Stored data entries:
- Opening Delimiter -
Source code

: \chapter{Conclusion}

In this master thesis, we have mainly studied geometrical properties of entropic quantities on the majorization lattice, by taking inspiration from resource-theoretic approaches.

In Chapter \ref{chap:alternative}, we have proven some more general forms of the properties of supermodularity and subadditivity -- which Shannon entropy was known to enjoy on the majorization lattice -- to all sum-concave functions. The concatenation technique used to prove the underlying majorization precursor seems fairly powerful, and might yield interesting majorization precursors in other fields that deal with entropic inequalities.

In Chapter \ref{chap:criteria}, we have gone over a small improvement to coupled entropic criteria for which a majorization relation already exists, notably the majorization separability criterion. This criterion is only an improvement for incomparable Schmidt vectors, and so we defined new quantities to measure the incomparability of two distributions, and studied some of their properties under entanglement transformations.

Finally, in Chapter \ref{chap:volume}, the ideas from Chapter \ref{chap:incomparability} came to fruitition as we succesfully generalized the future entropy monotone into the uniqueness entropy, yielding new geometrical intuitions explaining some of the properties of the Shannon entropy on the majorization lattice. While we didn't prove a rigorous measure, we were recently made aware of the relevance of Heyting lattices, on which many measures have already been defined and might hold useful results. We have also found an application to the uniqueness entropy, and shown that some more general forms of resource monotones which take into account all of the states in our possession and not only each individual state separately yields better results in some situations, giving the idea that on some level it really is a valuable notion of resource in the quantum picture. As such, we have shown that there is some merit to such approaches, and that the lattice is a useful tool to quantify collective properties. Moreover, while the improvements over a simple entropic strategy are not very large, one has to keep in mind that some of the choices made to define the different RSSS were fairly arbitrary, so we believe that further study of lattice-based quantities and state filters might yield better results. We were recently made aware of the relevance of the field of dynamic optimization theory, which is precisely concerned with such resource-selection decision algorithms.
- Closing Delimiter -
- Opening Delimiter -
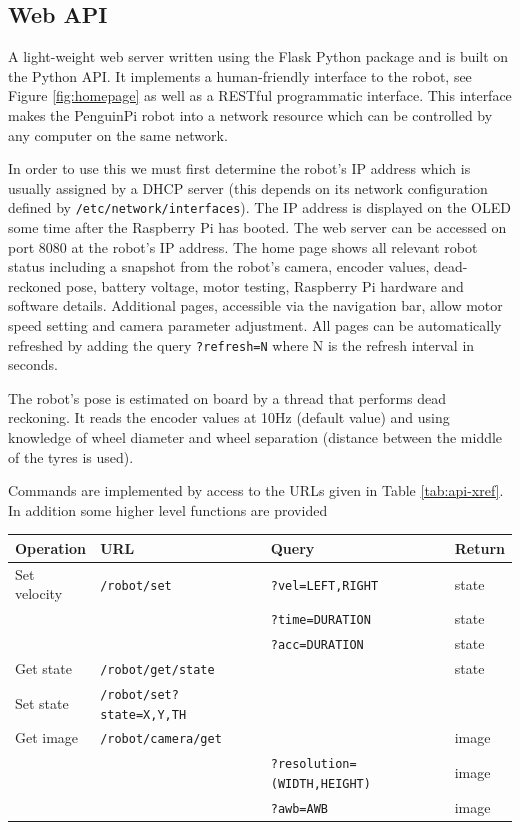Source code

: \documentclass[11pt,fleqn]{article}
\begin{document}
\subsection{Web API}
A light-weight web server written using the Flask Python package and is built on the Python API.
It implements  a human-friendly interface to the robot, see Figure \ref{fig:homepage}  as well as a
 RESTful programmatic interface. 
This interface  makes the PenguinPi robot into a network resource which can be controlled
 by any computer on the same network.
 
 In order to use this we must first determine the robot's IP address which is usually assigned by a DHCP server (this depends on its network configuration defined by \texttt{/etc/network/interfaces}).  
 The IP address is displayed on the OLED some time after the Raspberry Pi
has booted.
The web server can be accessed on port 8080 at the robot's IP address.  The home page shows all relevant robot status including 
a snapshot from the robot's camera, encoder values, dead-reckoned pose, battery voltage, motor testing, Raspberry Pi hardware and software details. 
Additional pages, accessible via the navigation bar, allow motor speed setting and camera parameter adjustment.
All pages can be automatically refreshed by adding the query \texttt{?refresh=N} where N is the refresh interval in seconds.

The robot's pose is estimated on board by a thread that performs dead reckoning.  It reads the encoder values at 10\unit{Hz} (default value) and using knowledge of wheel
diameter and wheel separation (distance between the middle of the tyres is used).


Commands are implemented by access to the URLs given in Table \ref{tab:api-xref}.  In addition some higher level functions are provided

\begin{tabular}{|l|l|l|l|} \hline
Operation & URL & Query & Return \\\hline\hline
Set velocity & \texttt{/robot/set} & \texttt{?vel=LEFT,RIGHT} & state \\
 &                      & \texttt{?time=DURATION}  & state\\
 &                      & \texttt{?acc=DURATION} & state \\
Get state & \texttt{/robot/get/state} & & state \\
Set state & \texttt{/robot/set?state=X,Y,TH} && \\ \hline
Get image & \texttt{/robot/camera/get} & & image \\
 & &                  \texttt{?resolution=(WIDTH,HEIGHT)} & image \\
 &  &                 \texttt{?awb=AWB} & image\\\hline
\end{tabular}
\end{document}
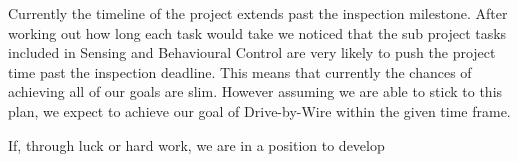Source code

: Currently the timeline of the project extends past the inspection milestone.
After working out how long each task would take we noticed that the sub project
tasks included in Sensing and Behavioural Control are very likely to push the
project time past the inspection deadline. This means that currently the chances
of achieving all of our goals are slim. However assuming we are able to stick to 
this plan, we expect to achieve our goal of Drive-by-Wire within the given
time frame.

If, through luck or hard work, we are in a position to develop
- Closing Delimiter -
- Opening Delimiter -
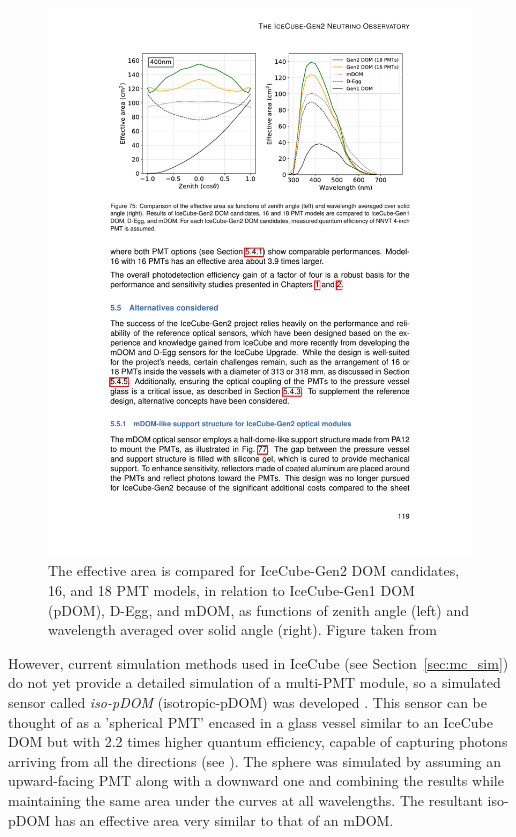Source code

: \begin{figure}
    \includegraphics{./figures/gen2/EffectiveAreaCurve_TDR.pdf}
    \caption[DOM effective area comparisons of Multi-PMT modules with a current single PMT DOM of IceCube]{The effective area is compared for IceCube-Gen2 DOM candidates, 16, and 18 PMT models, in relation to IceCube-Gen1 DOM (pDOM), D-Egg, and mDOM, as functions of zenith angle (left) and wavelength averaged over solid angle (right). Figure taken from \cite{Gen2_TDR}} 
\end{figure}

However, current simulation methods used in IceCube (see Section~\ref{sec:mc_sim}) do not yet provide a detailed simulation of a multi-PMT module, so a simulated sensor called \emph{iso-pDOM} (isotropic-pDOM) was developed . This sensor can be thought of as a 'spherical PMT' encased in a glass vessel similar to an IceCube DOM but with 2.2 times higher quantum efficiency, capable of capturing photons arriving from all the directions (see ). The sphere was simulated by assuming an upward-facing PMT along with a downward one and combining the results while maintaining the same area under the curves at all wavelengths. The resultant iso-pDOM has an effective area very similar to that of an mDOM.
- Closing Delimiter -
Using the records given above, list every line that includes the word "quantities".

■ **Response area**:
In this master thesis, we have mainly studied geometrical properties of entropic quantities on the majorization lattice, by taking inspiration from resource-theoretic approaches.
In Chapter \ref{chap:criteria}, we have gone over a small improvement to coupled entropic criteria for which a majorization relation already exists, notably the majorization separability criterion. This criterion is only an improvement for incomparable Schmidt vectors, and so we defined new quantities to measure the incomparability of two distributions, and studied some of their properties under entanglement transformations.
Finally, in Chapter \ref{chap:volume}, the ideas from Chapter \ref{chap:incomparability} came to fruitition as we succesfully generalized the future entropy monotone into the uniqueness entropy, yielding new geometrical intuitions explaining some of the properties of the Shannon entropy on the majorization lattice. While we didn't prove a rigorous measure, we were recently made aware of the relevance of Heyting lattices, on which many measures have already been defined and might hold useful results. We have also found an application to the uniqueness entropy, and shown that some more general forms of resource monotones which take into account all of the states in our possession and not only each individual state separately yields better results in some situations, giving the idea that on some level it really is a valuable notion of resource in the quantum picture. As such, we have shown that there is some merit to such approaches, and that the lattice is a useful tool to quantify collective properties. Moreover, while the improvements over a simple entropic strategy are not very large, one has to keep in mind that some of the choices made to define the different RSSS were fairly arbitrary, so we believe that further study of lattice-based quantities and state filters might yield better results. We were recently made aware of the relevance of the field of dynamic optimization theory, which is precisely concerned with such resource-selection decision algorithms.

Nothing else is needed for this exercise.